The lack of women in cybersecurity leaves the online world at greater risk - aspenmayer
https://theconversation.com/the-lack-of-women-in-cybersecurity-leaves-the-online-world-at-greater-risk-136654
======
lakeWater
“ Female internet security professionals put a higher priority on internal
training and education in security and risk management. Women are also
stronger advocates for online training, which is a flexible, low-cost way of
increasing employees’ awareness of security issues.

Female internet security professionals are also adept at selecting partner
organizations to develop secure software. Women tend to pay more attention to
partner organizations’ qualifications and personnel, and they assess partners’
ability to meet contractual obligations. They also prefer partners that are
willing to perform independent security tests.”

------
jki275
"Women’s representation is important because women tend to offer viewpoints
and perspectives that are different from men’s, and these underrepresented
perspectives are critical in addressing cyber risks."

cite please?

Anecdotally, I know plenty of women in cyber security -- it's the field I have
one of my degrees in and I work in at times, and I see no specific,
quantifiable difference in their "viewpoints and perspectives" from men's
"viewpoints and perspectives" in this field.

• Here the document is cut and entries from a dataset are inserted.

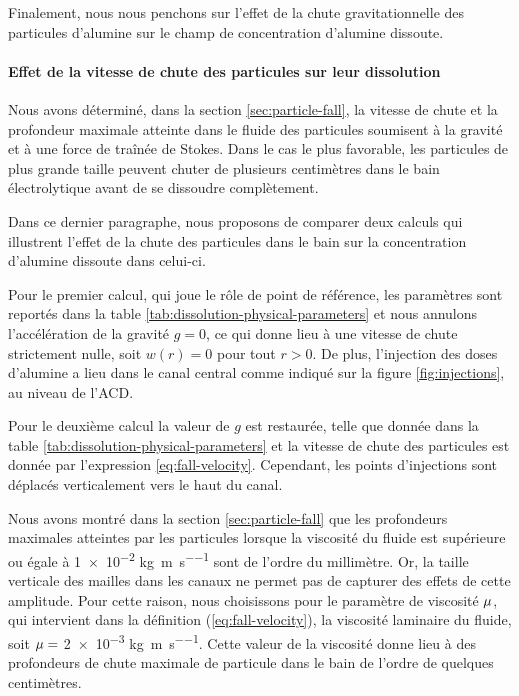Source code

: Finalement, nous nous penchons sur l'effet de la chute
gravitationnelle des particules d'alumine sur le champ de
concentration d'alumine dissoute.

\paragraph{Effet de la vitesse de chute des particules sur leur
  dissolution}


Nous avons déterminé, dans la section \ref{sec:particle-fall}, la vitesse
de chute et la profondeur maximale atteinte dans le fluide des
particules soumisent à la gravité et à une force de traînée de
Stokes. Dans le cas le plus favorable, les particules de plus grande
taille peuvent chuter de plusieurs centimètres dans le bain
électrolytique avant de se dissoudre complètement.

Dans ce dernier paragraphe, nous proposons de comparer deux calculs
qui illustrent l'effet de la chute des particules dans le bain sur la
concentration d'alumine dissoute dans celui-ci.

Pour le premier calcul, qui joue le rôle de point de référence, les
paramètres sont reportés dans la table
\ref{tab:dissolution-physical-parameters} et nous annulons
l'accélération de la gravité $g = 0$, ce qui donne lieu à une vitesse
de chute strictement nulle, soit $w(r) = 0$ pour tout $r>0$. De plus,
l'injection des doses d'alumine a lieu dans le canal central comme
indiqué sur la figure \ref{fig:injections}, au niveau de l'ACD.

Pour le deuxième calcul la valeur de $g$ est restaurée, telle que
donnée dans la table \ref{tab:dissolution-physical-parameters} et la
vitesse de chute des particules est donnée par l'expression
\ref{eq:fall-velocity}. Cependant, les points d'injections sont
déplacés verticalement vers le haut du canal.

Nous avons montré dans la section \ref{sec:particle-fall} que les
profondeurs maximales atteintes par les particules lorsque la viscosité
du fluide est supérieure ou égale à \num{1e-2}
\si{\kilo\gram\per\meter\per\second} sont de l'ordre du
millimètre. Or, la taille verticale des mailles dans les canaux ne
permet pas de capturer des effets de cette amplitude. Pour cette
raison, nous choisissons pour le paramètre de viscosité
$\mu$, qui intervient dans la définition
(\ref{eq:fall-velocity}), la viscosité laminaire du fluide, soit
$\mu = $ \num{2e-3}
\si{\kilo\gram\per\meter\per\second}. Cette valeur de la viscosité
donne lieu à des profondeurs de chute maximale de particule dans le
bain de l'ordre de quelques centimètres.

I'm an advocate for women in STEM, I want to see women represented wherever
they want to be represented -- but articles like this are just bullshit fluff,
and the person who wrote it has no expertise in the field to support his
article anyway. He's a professor of "management" who writes blockchain
articles.

------
aspenmayer
‘Women are highly underrepresented in the field of cybersecurity. In 2017,
women’s share in the U.S. cybersecurity field was 14%, compared to 48% in the
general workforce.

‘The problem is more acute outside the U.S. In 2018, women accounted for 10%
of the cybersecurity workforce in the Asia-Pacific region, 9% in Africa, 8% in
Latin America, 7% in Europe and 5% in the Middle East.

‘Women are even less well represented in the upper echelons of security
leadership. Only 1% of female internet security workers are in senior
management positions.‘

‘Women’s representation is important because women tend to offer viewpoints
and perspectives that are different from men’s, and these underrepresented
perspectives are critical in addressing cyber risks.’